Either way she is a real gem of a role model for her kid. Not as good a model as Arnold, oops, more info on that now, okay, take his father of the decade award away. Reportedly he is vacationing with John Edwards.

Do successful men not use condoms?

PS What’s the point of baby pageants anyway?  It’s always chubby moms that push their kids to that.

Mommy Coma

No wonder I’m in a mommy coma. Rex got me up at 4:50am. “Thomas Tank, Thomas Tank.” We are out of milk. UGH.

This is a good one… with cameos by producer Michelle — who just had a baby boy!! Welcome Paz (we’ll meet him soon) — and Marissa, production assistant and jack of all trades.

Are you in a mommy coma?

Treasure Kai: The Book App

I’m still dirt deep in my landscape project at Vivien’s school.

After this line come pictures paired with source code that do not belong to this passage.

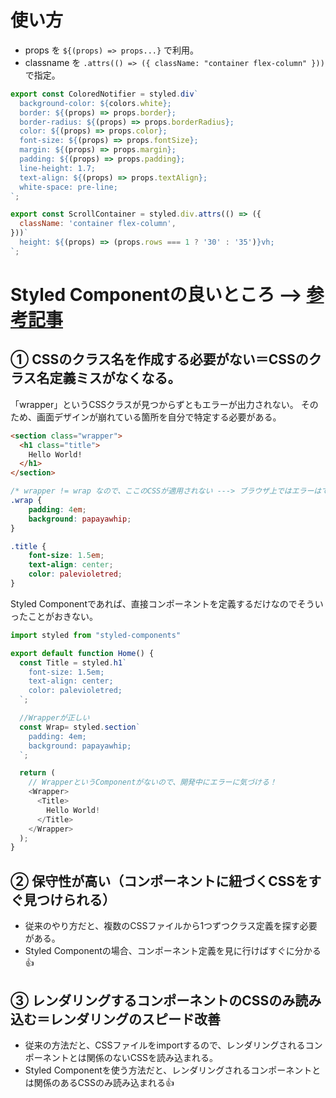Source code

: # 使い方
- props を `${(props) => props...}` で利用。
- classname を `.attrs(() => ({ className: "container flex-column" }))`で指定。
```js
export const ColoredNotifier = styled.div`
  background-color: ${colors.white};
  border: ${(props) => props.border};
  border-radius: ${(props) => props.borderRadius};
  color: ${(props) => props.color};
  font-size: ${(props) => props.fontSize};
  margin: ${(props) => props.margin};
  padding: ${(props) => props.padding};
  line-height: 1.7;
  text-align: ${(props) => props.textAlign};
  white-space: pre-line;
`;

export const ScrollContainer = styled.div.attrs(() => ({
  className: 'container flex-column',
}))`
  height: ${(props) => (props.rows === 1 ? '30' : '35')}vh;
`;
```

# Styled Componentの良いところ --> [参考記事](https://zenn.dev/syu/articles/0f92abf7f0b5c5)
## ① CSSのクラス名を作成する必要がない＝CSSのクラス名定義ミスがなくなる。
「wrapper」というCSSクラスが見つからずともエラーが出力されない。
そのため、画面デザインが崩れている箇所を自分で特定する必要がある。
```html
<section class="wrapper">
  <h1 class="title">
    Hello World!
  </h1>
</section>
```
```css
/* wrapper != wrap なので、ここのCSSが適用されない ---> ブラウザ上ではエラーはでないので特定がむずい。 */
.wrap {
    padding: 4em;
    background: papayawhip;
}

.title {
    font-size: 1.5em;
    text-align: center;
    color: palevioletred;
}
```
Styled Componentであれば、直接コンポーネントを定義するだけなのでそういったことがおきない。
```js
import styled from "styled-components"

export default function Home() {
  const Title = styled.h1`
    font-size: 1.5em;
    text-align: center;
    color: palevioletred;
  `;

  //Wrapperが正しい
  const Wrap= styled.section`
    padding: 4em;
    background: papayawhip;
  `;

  return (
    // WrapperというComponentがないので、開発中にエラーに気づける！
    <Wrapper>
      <Title>
        Hello World!
      </Title>
    </Wrapper>
  );
}
```

## ② 保守性が高い（コンポーネントに紐づくCSSをすぐ見つけられる）
- 従来のやり方だと、複数のCSSファイルから1つずつクラス定義を探す必要がある。
- Styled Componentの場合、コンポーネント定義を見に行けばすぐに分かる👍

## ③ レンダリングするコンポーネントのCSSのみ読み込む＝レンダリングのスピード改善
- 従来の方法だと、CSSファイルをimportするので、レンダリングされるコンポーネントとは関係のないCSSを読み込まれる。
- Styled Componentを使う方法だと、レンダリングされるコンポーネントとは関係のあるCSSのみ読み込まれる👍
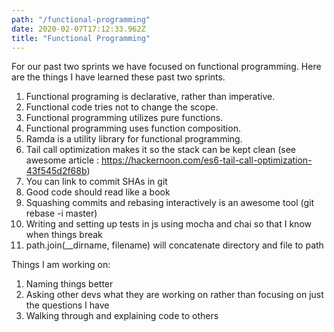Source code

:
 ```yaml
---
path: "/functional-programming"
date: 2020-02-07T17:12:33.962Z
title: "Functional Programming"
---
```


For our past two sprints we have focused on functional programming. Here are the things I have learned these past two sprints.

1. Functional programing is declarative, rather than imperative.
1. Functional code tries not to change the scope.
1. Functional programming utilizes pure functions.
1. Functional programming uses function composition.
1. Ramda is a utility library for functional programming.
1. Tail call optimization makes it so the stack can be kept clean (see awesome article : https://hackernoon.com/es6-tail-call-optimization-43f545d2f68b)
1. You can link to commit SHAs in git
1. Good code should read like a book
1. Squashing commits and rebasing interactively is an awesome tool (git rebase -i master)
1. Writing and setting up tests in js using mocha and chai so that I know when things break
1. path.join(__dirname, filename) will concatenate directory and file to path

Things I am working on:
1. Naming things better
1. Asking other devs what they are working on rather than focusing on just the questions I have 
1. Walking through and explaining code to others 
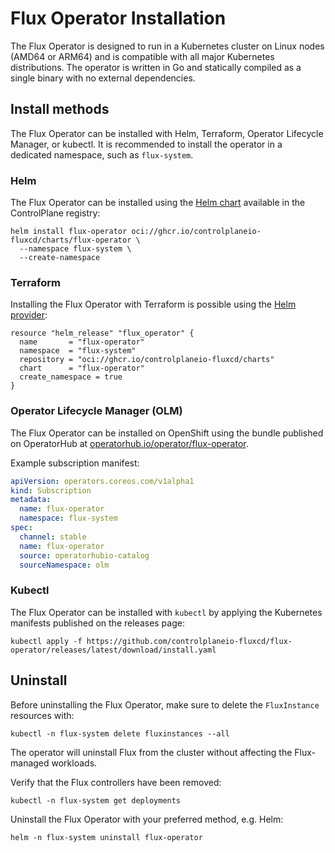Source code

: # Flux Operator Installation

The Flux Operator is designed to run in a Kubernetes cluster on Linux nodes (AMD64 or ARM64)
and is compatible with all major Kubernetes distributions. The operator is written in Go and
statically compiled as a single binary with no external dependencies.

## Install methods

The Flux Operator can be installed with Helm, Terraform, Operator Lifecycle Manager, or kubectl.
It is recommended to install the operator in a dedicated namespace, such as `flux-system`.

### Helm

The Flux Operator can be installed using the
[Helm chart](https://github.com/controlplaneio-fluxcd/charts/tree/main/charts/flux-operator)
available in the ControlPlane registry:

```shell
helm install flux-operator oci://ghcr.io/controlplaneio-fluxcd/charts/flux-operator \
  --namespace flux-system \
  --create-namespace
```

### Terraform

Installing the Flux Operator with Terraform is possible using the
[Helm provider](https://registry.terraform.io/providers/hashicorp/helm/latest/docs):

```hcl
resource "helm_release" "flux_operator" {
  name       = "flux-operator"
  namespace  = "flux-system"
  repository = "oci://ghcr.io/controlplaneio-fluxcd/charts"
  chart      = "flux-operator"
  create_namespace = true
}
```

### Operator Lifecycle Manager (OLM)

The Flux Operator can be installed on OpenShift using the bundle published on OperatorHub
at [operatorhub.io/operator/flux-operator](https://operatorhub.io/operator/flux-operator).

Example subscription manifest:

```yaml
apiVersion: operators.coreos.com/v1alpha1
kind: Subscription
metadata:
  name: flux-operator
  namespace: flux-system
spec:
  channel: stable
  name: flux-operator
  source: operatorhubio-catalog
  sourceNamespace: olm
```

### Kubectl

The Flux Operator can be installed with `kubectl` by
applying the Kubernetes manifests published on the releases page:

```shell
kubectl apply -f https://github.com/controlplaneio-fluxcd/flux-operator/releases/latest/download/install.yaml
```

## Uninstall

Before uninstalling the Flux Operator, make sure to delete the `FluxInstance` resources with:

```shell
kubectl -n flux-system delete fluxinstances --all
```

The operator will uninstall Flux from the cluster without affecting the Flux-managed workloads.

Verify that the Flux controllers have been removed:

```shell
kubectl -n flux-system get deployments
```

Uninstall the Flux Operator with your preferred method, e.g. Helm:

```shell
helm -n flux-system uninstall flux-operator
```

We are a designated Big Sunday school… the get out and volunteer day. As the head of the committee — um, there are two of us — I have been hoeing it up in such a different way from the late ’90’s. On prep day I was so engrossed in where the boulders and Mexican Sage should be placed, I lost the keys to Mark’s catering van (sorry honey!) Felt like such a bimbo.

So, this vid is from a calmer time. In between volunteering for tasks that are really too much for me. I’m very proud of how well Vivien is reading, but she sees her older brother playing games on his iPad and is gravitating toward this, so a friend in Australia pointed me to this app as a way to bridge this.

Beat Poet: Sheep in a Jeep

When you read a book enough times you can move past boredom to appreciation.  I am clearly not alone as I found another grown woman online with her own version. I found reading the rhythmic “Sheep in a Jeep” to Vivien and now Rex to be pleasant and quick.  It was a book that never overstayed its welcome and it is pretty clever.  I heard a different sound in it.  In another time and coffeehouse maybe it could have been presented as a beat poem.

It’s not Howl, but please come into my scene and dig it.

Trash Trucks

As parents, we indulge our kids’ interest … which is how you can end up standing up in public, next to a large gang-looking guy with many tattoos as you both belt out, “I’m the map, I’m the map.”

Recently I catered to Vivien’s delight with the Imagination Movers concert. But on a weekly basis I try to get Rex what he wants. It doesn’t cost a thing, I get some exercise and I think we make some city workers feel mighty special.